You are responsible for:
- Providing legal addresses assigned to your project.
- Providing locations of meters (if not directly located at the frontage of the property).
- Scheduling an appointment with a utility service inspector (USI).
- Call (206) 684-5803 from 8 - 9 a.m. to schedule an on-site same-day appointment (appointments will have a window of no less than 2 hours).
- You or your representative will be required to be on-site during a scheduled appointment to provide assistance and access to the property, hose bibs, removal of debris over meter boxes, etc.
- If you fail to keep your scheduled appointment, a second trip assessment fee of $210 will be added to your account.
- Changes to your approved utility site plan must be approved prior to SPU’s field crew scheduling the first field visit. Contact your project lead as early as possible if you have revisions to your approved utility plan.
- Changes to a project after a WAC is issued, particularly changes in lot configuration, require a new WAC which can result in delays or additional costs to your project.
- WACs expire 18 months from the date of issue.

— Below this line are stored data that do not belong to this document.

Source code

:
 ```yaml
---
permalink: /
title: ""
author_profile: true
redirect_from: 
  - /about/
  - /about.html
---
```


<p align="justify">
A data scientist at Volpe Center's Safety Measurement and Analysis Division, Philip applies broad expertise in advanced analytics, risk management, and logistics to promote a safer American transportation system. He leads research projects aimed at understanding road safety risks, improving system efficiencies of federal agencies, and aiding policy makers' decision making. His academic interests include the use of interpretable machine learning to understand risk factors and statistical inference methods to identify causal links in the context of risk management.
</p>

Be sure your WAC is valid when applying for a water service.
- Notify SPU when an extra water service is required, such as a fire or irrigation service. Each separate water service line needs a water meter.
How are water services regulated?
Seattle Municipal Code (SMC) outlines water rates and regulations in SMC Chapter 21.04. The State of Washington defines basic regulatory requirements to protect the health of consumers using public drinking water in WAC Chapter 246-290.